--- SUPPLIED MATERIAL ---
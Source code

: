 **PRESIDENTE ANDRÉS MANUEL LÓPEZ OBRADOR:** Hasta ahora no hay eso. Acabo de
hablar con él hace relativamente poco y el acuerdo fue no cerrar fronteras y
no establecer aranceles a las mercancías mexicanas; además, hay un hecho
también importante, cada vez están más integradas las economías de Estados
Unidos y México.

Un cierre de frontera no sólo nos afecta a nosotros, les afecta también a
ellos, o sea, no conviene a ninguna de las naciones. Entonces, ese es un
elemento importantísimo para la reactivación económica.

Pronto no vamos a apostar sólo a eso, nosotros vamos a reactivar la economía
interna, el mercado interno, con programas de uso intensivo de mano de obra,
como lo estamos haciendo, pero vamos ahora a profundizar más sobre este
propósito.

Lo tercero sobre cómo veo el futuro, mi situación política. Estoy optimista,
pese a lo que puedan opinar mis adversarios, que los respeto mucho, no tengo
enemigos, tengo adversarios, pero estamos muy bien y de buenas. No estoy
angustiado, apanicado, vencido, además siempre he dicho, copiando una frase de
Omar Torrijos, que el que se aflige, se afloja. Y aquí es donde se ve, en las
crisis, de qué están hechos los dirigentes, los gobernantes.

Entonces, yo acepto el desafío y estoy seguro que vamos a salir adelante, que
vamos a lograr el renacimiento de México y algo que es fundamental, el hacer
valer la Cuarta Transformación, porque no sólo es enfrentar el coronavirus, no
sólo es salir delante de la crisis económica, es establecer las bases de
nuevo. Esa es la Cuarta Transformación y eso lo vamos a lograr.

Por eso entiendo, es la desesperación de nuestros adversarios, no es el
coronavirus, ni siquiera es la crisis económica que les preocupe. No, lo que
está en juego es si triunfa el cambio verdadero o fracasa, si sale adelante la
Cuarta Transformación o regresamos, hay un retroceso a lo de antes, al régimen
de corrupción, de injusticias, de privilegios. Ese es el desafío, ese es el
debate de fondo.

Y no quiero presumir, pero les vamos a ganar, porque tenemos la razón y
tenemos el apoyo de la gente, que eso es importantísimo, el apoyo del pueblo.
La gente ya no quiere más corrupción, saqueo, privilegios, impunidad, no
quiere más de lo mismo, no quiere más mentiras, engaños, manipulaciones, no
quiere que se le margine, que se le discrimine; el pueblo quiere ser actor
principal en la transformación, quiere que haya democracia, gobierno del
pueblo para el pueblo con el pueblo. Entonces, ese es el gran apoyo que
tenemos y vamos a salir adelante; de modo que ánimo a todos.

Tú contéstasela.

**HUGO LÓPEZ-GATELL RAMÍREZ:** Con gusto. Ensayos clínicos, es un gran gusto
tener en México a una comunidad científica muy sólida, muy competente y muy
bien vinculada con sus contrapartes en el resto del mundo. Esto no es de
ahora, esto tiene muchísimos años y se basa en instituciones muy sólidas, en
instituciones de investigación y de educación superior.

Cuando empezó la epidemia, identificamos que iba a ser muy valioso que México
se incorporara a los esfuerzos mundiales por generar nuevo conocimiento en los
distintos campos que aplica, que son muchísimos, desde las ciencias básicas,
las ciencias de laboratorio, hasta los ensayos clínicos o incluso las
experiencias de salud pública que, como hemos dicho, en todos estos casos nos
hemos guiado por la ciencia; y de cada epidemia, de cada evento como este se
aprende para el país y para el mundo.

--- WHAT IS BEING ASKED ---
Search the material for "bien" and copy each matching line.

--- SOLUTION TO THIS PROBLEM ---
enemigos, tengo adversarios, pero estamos muy bien y de buenas. No estoy
bien vinculada con sus contrapartes en el resto del mundo. Esto no es de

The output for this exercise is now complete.